At a wedding yesterday, women danced and listened to music and forsook their burqas - a scene impossible under the Taliban. Listeners of Radio Afghanistan woke yesterday morning to a woman's voice presenting the news. Men ogle at a shop hung with new posters of beautiful Indian "Bollywood" movie stars, in revealing clothes and lurid poses.
Ghazal's quest to work again (she will be back on the air, reading her beloved
Afghan poetry and radio announcements by early next week), is an example of how quickly Afghan women are seizing a new life.
"The five years of the Taliban regime is the darkest period in the history of Afghanistan, especially for its women," says Ghazal, in a fluid, angelic voice. Today, she wears a simple black scarf that covers only her head - not her face - a long, black, shapeless dress, and white leather pumps."In the end, God pushed them out."
The way the Taliban saw it, the tight restrictions were a way that its hard-line brand of Islam - as a "rescuing religion," it said - respected women and protected them from the lust of men.

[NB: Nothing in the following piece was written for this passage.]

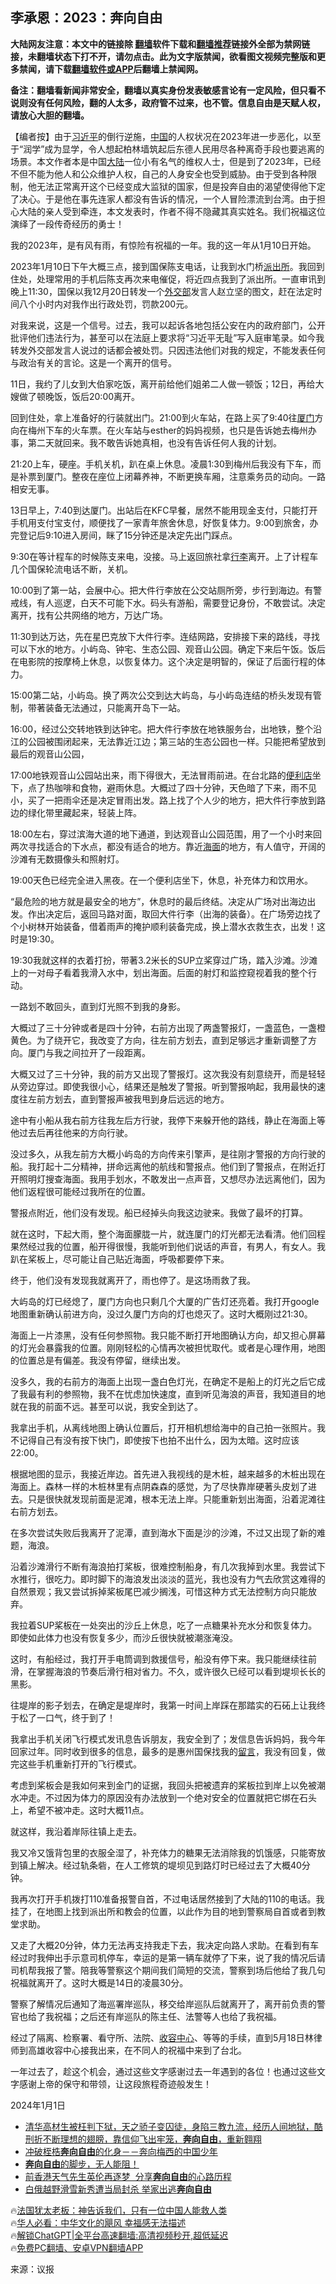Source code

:  <!-- 面包屑导航 --> <h2>李承恩：2023：奔向自由</h2> <p class="notice"><b>大陆网友注意：本文中的链接除 <a href="https://github.com/bannedbook/fanqiang" >翻墙</a>软件下载和<a href="https://github.com/killgcd/justmysocks/blob/master/README.md">翻墙推荐</a>链接外全部为禁网链接，未翻墙状态下打不开，请勿点击。此为文字版禁闻，欲看图文视频完整版和更多禁闻，请下载<a href="https://github.com/bannedbook/fanqiang">翻墙软件或APP</a>后翻墙上禁闻网。</p><p>备注：翻墙看新闻非常安全，翻墙以真实身份发表敏感言论有一定风险，但只看不说则没有任何风险，翻的人太多，政府管不过来，也不管。信息自由是天赋人权，请放心大胆的翻墙。</b></p>  <div class="entry"> <p id="conimg">【编者按】由于<a href="https://www.bannedbook.org/bnews/tag/%e4%b9%a0%e8%bf%91%e5%b9%b3/" class="st_tag internal_tag" rel="tag" title="标签 习近平 下的日志">习近平</a>的倒行逆施，<span class='wp_keywordlink_affiliate'><a href="https://www.bannedbook.org/" title="中国" target="_blank">中国</a></span>的人权状况在2023年进一步恶化，以至于“润学”成为显学，令人想起柏林墙筑起后东德人民用尽各种离奇手段也要逃离的场景。本文作者本是中国<span class='wp_keywordlink_affiliate'><a href="https://www.bannedbook.org/" title="大陆" target="_blank">大陆</a></span>一位小有名气的维权人士，但是到了2023年，已经不但不能为他人和公众维护人权，自己的人身安全也受到威胁。由于受到各种限制，他无法正常离开这个已经变成大监狱的国家，但是投奔自由的渴望使得他下定了决心。于是他在事先连家人都没有告诉的情况，一个人冒险漂流到台湾。由于担心大陆的亲人受到牵连，本文发表时，作者不得不隐藏其真实姓名。我们祝福这位演绎了一段传奇经历的勇士！</p> <p>我的2023年，是有风有雨，有惊险有祝福的一年。我的这一年从1月10日开始。</p> <p>2023年1月10日下午大概三点，接到国保陈支电话，让我到水门桥<a href="https://www.bannedbook.org/bnews/tag/%e6%b4%be%e5%87%ba%e6%89%80/" class="st_tag internal_tag" rel="tag" title="标签 派出所 下的日志">派出所</a>。我回到住处，处理常用的手机后陈支再次来电催促，将近四点我到了派出所。一直审讯到晚上11:30，国保以我12月20日转发一个<a href="https://www.bannedbook.org/bnews/tag/%E5%A4%96%E4%BA%A4%E9%83%A8/" class="st_tag internal_tag" rel="tag" title="标签 外交部 下的日志">外交部</a>发言人赵立坚的图文，赶在法定时间八个小时内对我作出行政处罚，罚款200元。</p> <p>对我来说，这是一个信号。过去，我可以起诉各地包括公安在内的政府部门，公开批评他们违法行为，甚至可以在法庭上要求将“习近平无耻”写入庭审笔录。如今我转发外交部发言人说过的话都会被处罚。只因违法他们对我的规定，不能发表任何与政治有关的言论。这是一个离开的信号。</p> <p>11日，我约了儿女到大伯家吃饭，离开前给他们姐弟二人做一顿饭；12日，再给大嫂做了顿晚饭，饭后20:00离开。</p> <p>回到住处，拿上准备好的行装就出门。21:00到火车站，在路上买了9:40往<a href="https://www.bannedbook.org/bnews/tag/%E5%8E%A6%E9%97%A8/" class="st_tag internal_tag" rel="tag" title="标签 厦门 下的日志">厦门</a>方向在梅州下车的火车票。在火车站与esther的妈妈视频，也只是告诉她去梅州办事，第二天就回来。我不敢告诉她真相，也没有告诉任何人我的计划。</p> <p>21:20上车，硬座。手机关机，趴在桌上休息。凌晨1:30到梅州后我没有下车，而是补票到厦门。整夜在座位上闭幕养神，不断更换车厢，注意乘务员的动向。一路相安无事。</p> <p>13日早上，7:40到达厦门。出站后在KFC早餐，居然不能用现金支付，只能打开手机用支付宝支付，顺便找了一家青年旅舍休息，好恢复体力。9:00到旅舍，办完登记后9:10进入房间，眯了15分钟还是决定先出门踩点。</p> <p>9:30在等计程车的时候陈支来电，没接。马上返回旅社拿<a href="https://www.bannedbook.org/bnews/tag/%E8%A1%8C%E6%9D%8E/" class="st_tag internal_tag" rel="tag" title="标签 行李 下的日志">行李</a>离开。上了计程车几个国保轮流电话不断，关机。</p> <p>10:00到了第一站，会展中心。把大件行李放在公交站厕所旁，步行到海边。有警戒线，有人巡逻，白天不可能下水。码头有游船，需要登记身份，不敢尝试。决定离开，找有公共网络的地方，万达广场。</p> <p>11:30到达万达，先在星巴克放下大件行李。连结网路，安排接下来的路线，寻找可以下水的地方。小屿岛、钟宅、生态公园、观音山公园。确定下来后午饭。饭后在电影院的按摩椅上休息，以恢复体力。这个决定是明智的，保证了后面行程的体力。</p> <p>15:00第二站，小屿岛。换了两次公交到达大屿岛，与小屿岛连结的桥头发现有管制，带著装备无法通过，只能离开岛下一站。</p> <p>16:00，经过公交转地铁到达钟宅。把大件行李放在地铁服务台，出地铁，整个沿江的公园被围闭起来，无法靠近江边；第三站的生态公园也一样。只能把希望放到最后的观音山公园，</p> <p>17:00地铁观音山公园站出来，雨下得很大，无法冒雨前进。在台北路的<a href="https://www.bannedbook.org/bnews/tag/%E4%BE%BF%E5%88%A9%E5%BA%97/" class="st_tag internal_tag" rel="tag" title="标签 便利店 下的日志">便利店</a>坐下，点了热咖啡和食物，避雨休息。大概过了四十分钟，天色暗了下来，雨不见小，买了一把雨伞还是决定冒雨出发。路上找了个人少的地方，把大件行李放到路边的绿化带里藏起来，轻装上阵。</p> <p>18:00左右，穿过滨海大道的地下通道，到达观音山公园范围，用了一个小时来回两次寻找适合的下水点，都没有适合的地方。靠近<a href="https://www.bannedbook.org/bnews/tag/%E6%B5%B7%E9%9D%A2/" class="st_tag internal_tag" rel="tag" title="标签 海面 下的日志">海面</a>的地方，有人值守，开阔的沙滩有无数摄像头和照射灯。</p> <p>19:00天色已经完全进入黑夜。在一个便利店坐下，休息，补充体力和饮用水。</p> <p>“最危险的地方就是最安全的地方”，休息时的最后终结。决定从广场对出海边出发。作出决定后，返回马路对面，取回大件行李（出海的装备）。在广场旁边找了个小树林开始装备，借着雨声的掩护顺利装备完成，换上潜水衣救生衣，出发！这时是19:30。</p> <p>19:30我就这样的衣着打扮，带著3.2米长的SUP立桨穿过广场，踏入沙滩。沙滩上的一对母子看着我滑入水中，划出海面。后面的射灯和监控窥视着我的整个行动。</p> <p>一路划不敢回头，直到灯光照不到我的身影。</p> <p>大概过了三十分钟或者是四十分钟，右前方出现了两盏警报灯，一盏蓝色，一盏橙黄色。为了绕开它，我改变了方向，往左前方划去，直到足够远才重新调整了方向。厦门与我之间拉开了一段距离。</p> <p>大概又过了三十分钟，我的前方又出现了警报灯。这次我没有刻意绕开，而是轻轻从旁边穿过。即使我很小心，结果还是触发了警报。听到警报响起，我用最快的速度往左前方划去，直到警报声被我甩到身后远远的地方。</p> <p>途中有小船从我右前方往我左后方行驶，我停下来躲开他的路线，静止在海面上等他过去后再往他来的方向行驶。</p> <p>没过多久，从我左前方大概小屿岛的方向传来引擎声，是往刚才警报的方向行驶的船。我打起十二分精神，拼命远离他的航线和警报点。他们到了警报点，在附近打开照明灯搜查海面。我用手划水，不敢发出一点声音，又想尽办法远离他们，因为他们返程很可能经过我所在的位置。</p> <p>警报点附近，他们没有发现。船已经掉头向我这边驶来。我做了最坏的打算。</p>  <p>就在这时，下起大雨，整个海面朦胧一片，就连厦门的灯光都无法看清。他们回程果然经过我的位置，船开得很慢，我能听到他们说话的声音，有男人，有女人。我趴在桨板上，尽可能让自己贴近海面，呼吸都要停下来。</p> <p>终于，他们没有发现我就离开了，雨也停了。是这场雨救了我。</p> <p>大屿岛的灯已经熄了，厦门方向也只剩几个大厦的广告灯还亮着。我打开google地图重新确认前进方向，没过久厦门方向的灯也熄灭了。这时大概刚过21:30。</p> <p>海面上一片漆黑，没有任何参照物。我只能不断打开地图确认方向，却又担心屏幕的灯光会暴露我的位置。刚刚轻松的心情再次被担忧取代。或者是心理作用，地图的位置总是有偏差。我没有停留，继续出发。</p> <p>没多久，我的右前方的海面上出现一盏白色灯光，在确定不是船上的灯光之后它成了我最有利的参照物，我不在忧虑加快速度，直到听见海浪的声音，我知道目的地就在我的前面不远。甚至可以说，我安全到达了。</p> <p>我拿出手机，从离线地图上确认位置后，打开相机想给海中的自己拍一张照片。我不记得自己有没有按下快门，即使按下也拍不出什么，因为太暗。这时应该22:00。</p> <p>根据地图的显示，我接近岸边。首先进入我视线的是木桩，越来越多的木桩出现在海面上。森林一样的木桩林里有点阴森森的感觉，为了尽快靠岸硬著头皮划了进去。只是很快就发现前面是泥滩，根本无法上岸。只能重新划出海面，沿着泥滩往右前方划去。</p> <p>在多次尝试失败后我离开了泥潭，直到海水下面是沙的沙滩，不过又出现了新的难题，海浪。</p> <p>沿着沙滩滑行不断有海浪拍打桨板，很难控制船身，有几次我掉到水里。我尝试下水推行，很吃力。即时脚下的海浪发出淡淡的蓝光，我也没有力气去欣赏这难得的自然景观；我又尝试拆掉桨板尾巴减少搁浅，可惜这种方式无法控制方向只能放弃。</p> <p>我拉着SUP桨板在一处突出的沙丘上休息，吃了一点糖果补充水分和恢复体力。即使如此体力也没有恢复多少，而沙丘很快就被潮涨淹没。</p> <p>这时，有船经过，我打开手电筒调到救援信号，船没有停下来。我只能继续往前滑，在掌握海浪的节奏后滑行相对省力。不久，或许很久已经可以看到堤坝长长的黑影。</p> <p>往堤岸的影子划去，在确定是堤岸时，我第一时间上岸踩在那踏实的石砳上让我终于松了一口气，终于到了！</p>  <p>我拿出手机关闭飞行模式发讯息告诉朋友，我安全到了；发信息告诉妈妈，我今年回家过年。同时收到很多的信息，最多的是惠州国保找我的<span class='wp_keywordlink'><a href="https://www.bannedbook.org/bnews/tougao/" title="留言" target="_blank">留言</a></span>，我没有回复，做完这些手机重新打开的飞行模式。</p> <p>考虑到桨板会是我如何来到金门的证据，我回头把被遗弃的桨板拉到岸上以免被潮水冲走。不过因为体力的原因没有办法放到一个绝对安全的位置就把它绑在石头上，希望不被冲走。这时大概11点。</p> <p>就这样，我沿着岸际往镇上走去。</p> <p>我又冷又饿背包里的衣服全湿了，补充体力的糖果无法消除我的饥饿感，只能寄放到镇上解决。经过轨条砦，在人工修筑的堤坝见到路灯时已经过去了大概40分钟。</p> <p>我再次打开手机拨打110准备报警自首，不过电话居然接到了大陆的110的电话。我挂了，在地图上找到派出所和教会的位置，以此作为目的地到警察局自首或者到教堂求助。</p> <p>又走了大概20分钟，体力无法再支持我走下去，我决定向路人求助。在看到有车经过时我伸出手示意司机停车，幸运的是第一辆车就停了下来，说了我的情况后请司机帮我报了警。陪我等警察这个期间我们简短的交流，警察到场后他给了我几句祝福就离开了。这时大概是14日的凌晨30分。</p> <p>警察了解情况后通知了海巡署岸巡队，移交给岸巡队后就离开了，离开前负责的警官也给了我祝福；之后还有岸巡队的陈主任、法警等人也给了我祝福。</p> <p>经过了隔离、检察署、看守所、法院、<a href="https://www.bannedbook.org/bnews/tag/%E6%94%B6%E5%AE%B9%E4%B8%AD%E5%BF%83/" class="st_tag internal_tag" rel="tag" title="标签 收容中心 下的日志">收容中心</a>、等等的手续，直到5月18日林律师到高雄收容中心接我出来，在不同人的祝福中来到了台北。</p> <p>一年过去了，趁这个机会，通过这些文字感谢过去一年遇到的各位！也通过这些文字感谢上帝的保守和带领，让这段旅程奇迹般发生！</p> <p>2024年1月1日</p> <!--<div id="taboola-mid-1"></div>--><ul class='op-related-articles' title='相关阅读'> <li><a href='https://www.bannedbook.org/bnews/sohnews/20230924/1937990.html' target='_blank'>清华高材生被枉判下狱，天之骄子变囚徒，身陷三教九流，经历人间地狱，酷刑折不断理想的翅膀，靠信仰飞出牢笼，<b>奔向自由</b>，重新翱翔</a></li> <li><a href='https://www.bannedbook.org/bnews/ccpdope/20230626/1900753.html' target='_blank'>冲破桎梏<b>奔向自由</b>的化身－－奔向梅西的中国少年</a></li> <li><a href='https://www.bannedbook.org/bnews/bannedvideo/20221106/1807446.html' target='_blank'><b>奔向自由</b>的脚步，无人能阻！</a></li> <li><a href='https://www.bannedbook.org/bnews/headline/20220315/1705138.html' target='_blank'>前香港天气先生英伦再逐梦  分享<b>奔向自由</b>的心路历程</a></li> <li><a href='https://www.bannedbook.org/bnews/comments/20220210/1690058.html' target='_blank'>白俄越野滑雪新秀遭当局封杀 举家出逃<b>奔向自由</b></a></li> </ul> <p class="texttj"> 🔥<a href="https://www.bannedbook.org/bnews/ssgc/20230219/1850782.html" target="_blank">法国犹太老板：神告诉我们，只有一位中国人能救人类</a><br/> 🔥<a href="https://www.bannedbook.org/bnews/comments/20220220/1694796.html" target="_blank">华人必看：中华文化的飓风 幸福感无法描述</a><br/> 🔥<a href="https://github.com/bannedbook/fanqiang/wiki/V2ray%E6%9C%BA%E5%9C%BA" target="_blank">解锁ChatGPT|全平台高速翻墙:高清视频秒开,超低延迟</a><br/> 🔥<a href="https://github.com/bannedbook/fanqiang/wiki/%E7%A6%81%E9%97%BB%E7%BD%91%E5%AE%89%E5%8D%93%E7%BF%BB%E5%A2%99%E6%96%B0%E9%97%BBAPP" target="_blank">免费PC翻墙、安卓VPN翻墙APP</a><br/> </p><p class="src-info">来源：议报 </p> <a name='sharetosocial'></a> <div style="margin-bottom:5px;padding-bottom:5px;clear:both"> <div id="archive-pix-1" class="banner-ads"> <!-- AuctionX Display platform tag START --> <div id="27602x728x90x621x_ADSLOT1" clicktrack="%%CLICK_URL_ESC%%"></div>  <!-- AuctionX Display platform tag END --> </div> <div id="archive-pix-2" class="banner-ads"> <!-- AuctionX Display platform tag START --> <div id="27556x300x250x621x_ADSLOT1" clicktrack="%%CLICK_URL_ESC%%" style="margin:0 auto;text-align:center"></div>  <!-- AuctionX Display platform tag END --> </div> </div>  <div id="archive-pix-1" class="banner-ads"> <!-- AuctionX Display platform tag START --> <div id="27603x728x90x621x_ADSLOT1" clicktrack="%%CLICK_URL_ESC%%"></div>  <!-- AuctionX Display platform tag END --> </div> </div><!--END ENTRY-->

"Women, you should not step outside your residence," read one 1996 Taliban decree. If women go outside with "fashionable, ornamental, tight, and charming clothes to show themselves, they will be cursed ... and should never expect to go to heaven."
Women could not work, they could not be educated, and they were required to adhere to Draconian rules of dress and behavior. Punishment was often public beating with a length of cable.
Ghazal, of course, is on the cutting edge. Not all women yet feel free enough to shed the head-to-toe coverings on the street. But they love the freedom of choice the new changes bring.
On a Kabul street, now, a woman wearing a blue burqa says she has no qualms about speaking to a Western man. "We are feeling free; we are not afraid," Farishtah says. "Even with the burqa before, sometimes they punished us anyway. It was tedious, boring, and difficult."
She says the biggest change in her life is the ability to choose. "I will decide what to do with my life," Farishtah says emphatically, despite the mesh facemask of the burqa. "For the first time in five years, I will decide."
Throughout Afghan history, Kabul has been a source of cultural liberalism that often grated against the poor countryside. As such, it was the subject of some of the harshest enforcement of Taliban rules by the Ministry of the Promotion of Virtue and the Prevention of Vice.